● Work instruction
The answer is to be the data that follows, transcribed exactly, minus its pictures.
··· Data
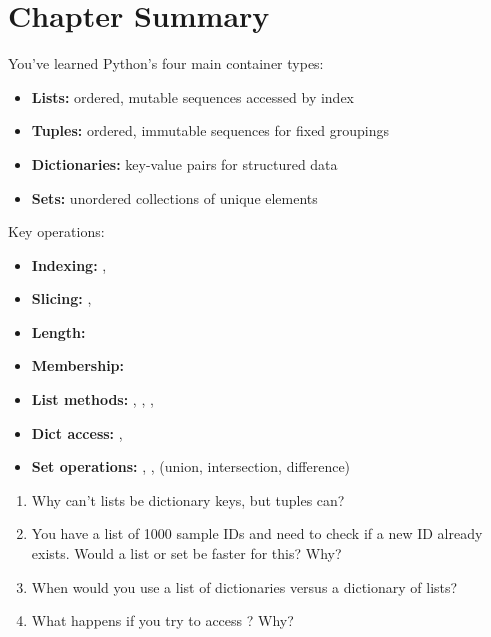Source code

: \section{Chapter Summary}
\label{sec:containers-summary}

You've learned Python's four main container types:

\begin{itemize}
    \item \textbf{Lists:} ordered, mutable sequences accessed by index
    \item \textbf{Tuples:} ordered, immutable sequences for fixed groupings
    \item \textbf{Dictionaries:} key-value pairs for structured data
    \item \textbf{Sets:} unordered collections of unique elements
\end{itemize}

Key operations:

\begin{itemize}
    \item \textbf{Indexing:} , 
    \item \textbf{Slicing:} , 
    \item \textbf{Length:} 
    \item \textbf{Membership:} 
    \item \textbf{List methods:} , , , 
    \item \textbf{Dict access:} , 
    \item \textbf{Set operations:} \py{|}, \py{\&}, \py{-} (union, intersection, difference)
\end{itemize}

\begin{ponder}
\begin{enumerate}
    \item Why can't lists be dictionary keys, but tuples can?
    \item You have a list of 1000 sample IDs and need to check if a new ID already exists. Would a list or set be faster for this? Why?
    \item When would you use a list of dictionaries versus a dictionary of lists?
    \item What happens if you try to access ? Why?
\end{enumerate}
\end{ponder}

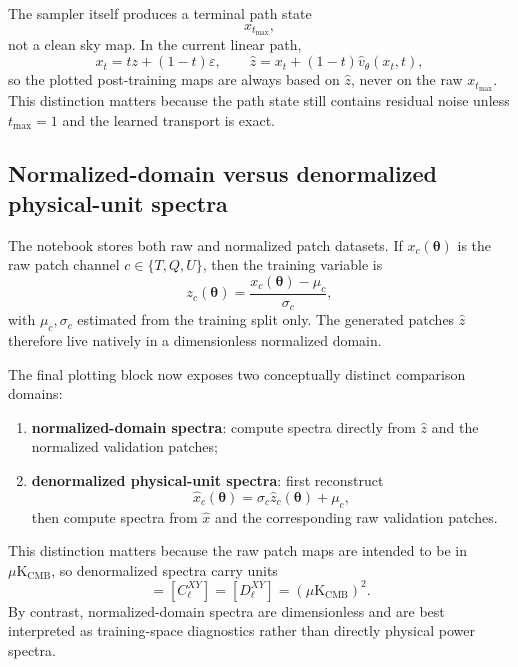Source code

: \documentclass[11pt]{article}
\newcommand{\e}{\varepsilon}
\begin{document}
The sampler itself produces a terminal path state
\begin{equation}
  x_{t_{\max}},
\end{equation}
not a clean sky map. In the current linear path,
\begin{equation}
  x_t = t z + (1-t)\e,
  \qquad
  \hat z = x_t + (1-t)\hat v_\theta(x_t,t),
\end{equation}
so the plotted post-training maps are always based on \(\hat z\), never on the raw \(x_{t_{\max}}\). This distinction matters because the path state still contains residual noise unless \(t_{\max}=1\) and the learned transport is exact.

\subsection{Normalized-domain versus denormalized physical-unit spectra}

The notebook stores both raw and normalized patch datasets. If \(x_c(\bm{\theta})\) is the raw patch channel \(c\in\{T,Q,U\}\), then the training variable is
\begin{equation}
  z_c(\bm{\theta})
  =
  \frac{x_c(\bm{\theta})-\mu_c}{\sigma_c},
\end{equation}
with \(\mu_c,\sigma_c\) estimated from the training split only. The generated patches \(\hat z\) therefore live natively in a dimensionless normalized domain.

The final plotting block now exposes two conceptually distinct comparison domains:
\begin{enumerate}[leftmargin=1.5em]
  \item \textbf{normalized-domain spectra}: compute spectra directly from \(\hat z\) and the normalized validation patches;
  \item \textbf{denormalized physical-unit spectra}: first reconstruct
  \begin{equation}
    \hat x_c(\bm{\theta})
    =
    \sigma_c \hat z_c(\bm{\theta}) + \mu_c,
  \end{equation}
  then compute spectra from \(\hat x\) and the corresponding raw validation patches.
\end{enumerate}

This distinction matters because the raw patch maps are intended to be in \(\mu\mathrm{K}_{\mathrm{CMB}}\), so denormalized spectra carry units
\begin{equation}
  [P^{XY}] = [C_\ell^{XY}] = [D_\ell^{XY}] = (\mu\mathrm{K}_{\mathrm{CMB}})^2.
\end{equation}
By contrast, normalized-domain spectra are dimensionless and are best interpreted as training-space diagnostics rather than directly physical power spectra.
\end{document}
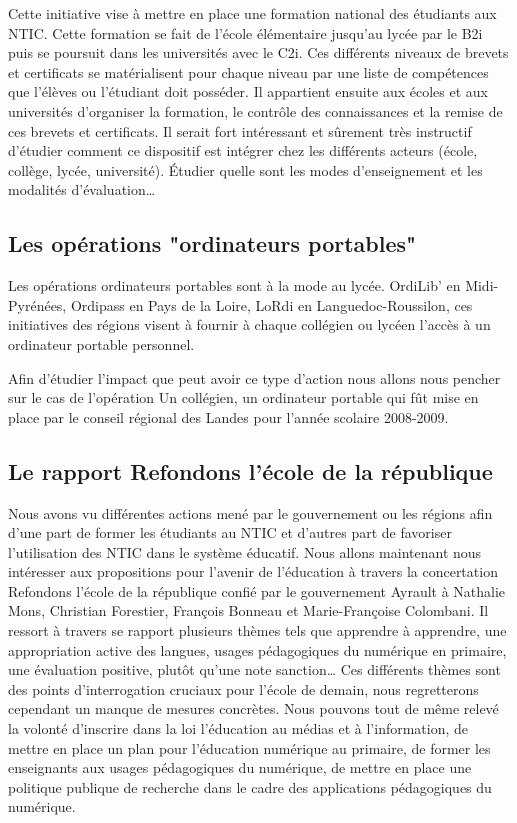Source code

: Cette initiative vise à mettre en place une formation national des
étudiants aux NTIC\cite{b2i_c2i}. Cette formation se fait de l'école élémentaire
jusqu'au lycée par le B2i puis se poursuit dans les universités avec
le C2i. Ces différents niveaux de brevets et certificats se
matérialisent pour chaque niveau par une liste de compétences que
l'élèves ou l'étudiant doit posséder. Il appartient ensuite aux écoles
et aux universités d'organiser la formation, le contrôle des
connaissances et la remise de ces brevets et certificats. Il serait
fort intéressant et sûrement très instructif d'étudier comment ce
dispositif est intégrer chez les différents acteurs (école, collège,
lycée, université). Étudier quelle sont les modes d'enseignement et
les modalités d'évaluation\ldots

\subsection{Les opérations "ordinateurs portables"}

Les opérations \og{}ordinateurs portables\fg{} sont à la mode au
lycée. OrdiLib' en Midi-Pyrénées, Ordipass en Pays de la Loire, LoRdi
en Languedoc-Roussilon, ces initiatives des régions visent à fournir à
chaque collégien ou lycéen l'accès à un ordinateur portable personnel.

Afin d'étudier l'impact que peut avoir ce type d'action nous allons
nous pencher sur le cas de l'opération \og{}Un collégien, un
ordinateur portable\fg{} qui fût mise en place par le conseil régional
des Landes pour l'année scolaire 2008-2009. %
\cite{portables35}
\cite{portables60}
\cite{portables40}


\subsection{Le rapport \og{}Refondons l'école de la république\fg{}}

Nous avons vu différentes actions mené par le gouvernement ou les régions afin d'une part de former les étudiants au NTIC et d'autres part de favoriser l'utilisation des NTIC dans le système éducatif. Nous allons maintenant nous intéresser aux propositions pour l'avenir de l'éducation à travers la concertation \og{}Refondons l'école de la république\fg{} confié par le gouvernement Ayrault à Nathalie Mons, Christian Forestier, François Bonneau et Marie-Françoise Colombani. Il ressort à travers se rapport plusieurs thèmes tels que \og{}apprendre à apprendre\fg{}, \og{}une appropriation active des langues\fg{}, \og{}usages pédagogiques du numérique en primaire\fg{}, \og{}une évaluation positive, plutôt qu'une note sanction\fg{}… Ces différents thèmes sont des points d'interrogation cruciaux pour l'école de demain, nous regretterons cependant un manque de mesures concrètes. Nous pouvons tout de même relevé la volonté d'inscrire dans la loi \og l'éducation au médias et à l'information\fg{}, de mettre en place un plan pour l'éducation numérique au primaire, de former les enseignants aux usages pédagogiques du numérique, de mettre en place une politique publique de recherche dans le cadre des applications pédagogiques du numérique.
······
● Task answer
Source code

: \section{Chapter Summary}
\label{sec:containers-summary}

You've learned Python's four main container types:

\begin{itemize}
    \item \textbf{Lists:} ordered, mutable sequences accessed by index
    \item \textbf{Tuples:} ordered, immutable sequences for fixed groupings
    \item \textbf{Dictionaries:} key-value pairs for structured data
    \item \textbf{Sets:} unordered collections of unique elements
\end{itemize}

Key operations:

\begin{itemize}
    \item \textbf{Indexing:} , 
    \item \textbf{Slicing:} , 
    \item \textbf{Length:} 
    \item \textbf{Membership:} 
    \item \textbf{List methods:} , , , 
    \item \textbf{Dict access:} , 
    \item \textbf{Set operations:} \py{|}, \py{\&}, \py{-} (union, intersection, difference)
\end{itemize}

\begin{ponder}
\begin{enumerate}
    \item Why can't lists be dictionary keys, but tuples can?
    \item You have a list of 1000 sample IDs and need to check if a new ID already exists. Would a list or set be faster for this? Why?
    \item When would you use a list of dictionaries versus a dictionary of lists?
    \item What happens if you try to access ? Why?
\end{enumerate}
\end{ponder}

Source code

: \documentclass[11pt]{article}
\newcommand{\e}{\varepsilon}
\begin{document}
The sampler itself produces a terminal path state
\begin{equation}
  x_{t_{\max}},
\end{equation}
not a clean sky map. In the current linear path,
\begin{equation}
  x_t = t z + (1-t)\e,
  \qquad
  \hat z = x_t + (1-t)\hat v_\theta(x_t,t),
\end{equation}
so the plotted post-training maps are always based on \(\hat z\), never on the raw \(x_{t_{\max}}\). This distinction matters because the path state still contains residual noise unless \(t_{\max}=1\) and the learned transport is exact.

\subsection{Normalized-domain versus denormalized physical-unit spectra}

The notebook stores both raw and normalized patch datasets. If \(x_c(\bm{\theta})\) is the raw patch channel \(c\in\{T,Q,U\}\), then the training variable is
\begin{equation}
  z_c(\bm{\theta})
  =
  \frac{x_c(\bm{\theta})-\mu_c}{\sigma_c},
\end{equation}
with \(\mu_c,\sigma_c\) estimated from the training split only. The generated patches \(\hat z\) therefore live natively in a dimensionless normalized domain.

The final plotting block now exposes two conceptually distinct comparison domains:
\begin{enumerate}[leftmargin=1.5em]
  \item \textbf{normalized-domain spectra}: compute spectra directly from \(\hat z\) and the normalized validation patches;
  \item \textbf{denormalized physical-unit spectra}: first reconstruct
  \begin{equation}
    \hat x_c(\bm{\theta})
    =
    \sigma_c \hat z_c(\bm{\theta}) + \mu_c,
  \end{equation}
  then compute spectra from \(\hat x\) and the corresponding raw validation patches.
\end{enumerate}

This distinction matters because the raw patch maps are intended to be in \(\mu\mathrm{K}_{\mathrm{CMB}}\), so denormalized spectra carry units
\begin{equation}
  [P^{XY}] = [C_\ell^{XY}] = [D_\ell^{XY}] = (\mu\mathrm{K}_{\mathrm{CMB}})^2.
\end{equation}
By contrast, normalized-domain spectra are dimensionless and are best interpreted as training-space diagnostics rather than directly physical power spectra.
\end{document}
Source code

: Cette initiative vise à mettre en place une formation national des
étudiants aux NTIC\cite{b2i_c2i}. Cette formation se fait de l'école élémentaire
jusqu'au lycée par le B2i puis se poursuit dans les universités avec
le C2i. Ces différents niveaux de brevets et certificats se
matérialisent pour chaque niveau par une liste de compétences que
l'élèves ou l'étudiant doit posséder. Il appartient ensuite aux écoles
et aux universités d'organiser la formation, le contrôle des
connaissances et la remise de ces brevets et certificats. Il serait
fort intéressant et sûrement très instructif d'étudier comment ce
dispositif est intégrer chez les différents acteurs (école, collège,
lycée, université). Étudier quelle sont les modes d'enseignement et
les modalités d'évaluation\ldots

\subsection{Les opérations "ordinateurs portables"}

Les opérations \og{}ordinateurs portables\fg{} sont à la mode au
lycée. OrdiLib' en Midi-Pyrénées, Ordipass en Pays de la Loire, LoRdi
en Languedoc-Roussilon, ces initiatives des régions visent à fournir à
chaque collégien ou lycéen l'accès à un ordinateur portable personnel.

Afin d'étudier l'impact que peut avoir ce type d'action nous allons
nous pencher sur le cas de l'opération \og{}Un collégien, un
ordinateur portable\fg{} qui fût mise en place par le conseil régional
des Landes pour l'année scolaire 2008-2009. %
\cite{portables35}
\cite{portables60}
\cite{portables40}


\subsection{Le rapport \og{}Refondons l'école de la république\fg{}}

Nous avons vu différentes actions mené par le gouvernement ou les régions afin d'une part de former les étudiants au NTIC et d'autres part de favoriser l'utilisation des NTIC dans le système éducatif. Nous allons maintenant nous intéresser aux propositions pour l'avenir de l'éducation à travers la concertation \og{}Refondons l'école de la république\fg{} confié par le gouvernement Ayrault à Nathalie Mons, Christian Forestier, François Bonneau et Marie-Françoise Colombani. Il ressort à travers se rapport plusieurs thèmes tels que \og{}apprendre à apprendre\fg{}, \og{}une appropriation active des langues\fg{}, \og{}usages pédagogiques du numérique en primaire\fg{}, \og{}une évaluation positive, plutôt qu'une note sanction\fg{}… Ces différents thèmes sont des points d'interrogation cruciaux pour l'école de demain, nous regretterons cependant un manque de mesures concrètes. Nous pouvons tout de même relevé la volonté d'inscrire dans la loi \og l'éducation au médias et à l'information\fg{}, de mettre en place un plan pour l'éducation numérique au primaire, de former les enseignants aux usages pédagogiques du numérique, de mettre en place une politique publique de recherche dans le cadre des applications pédagogiques du numérique.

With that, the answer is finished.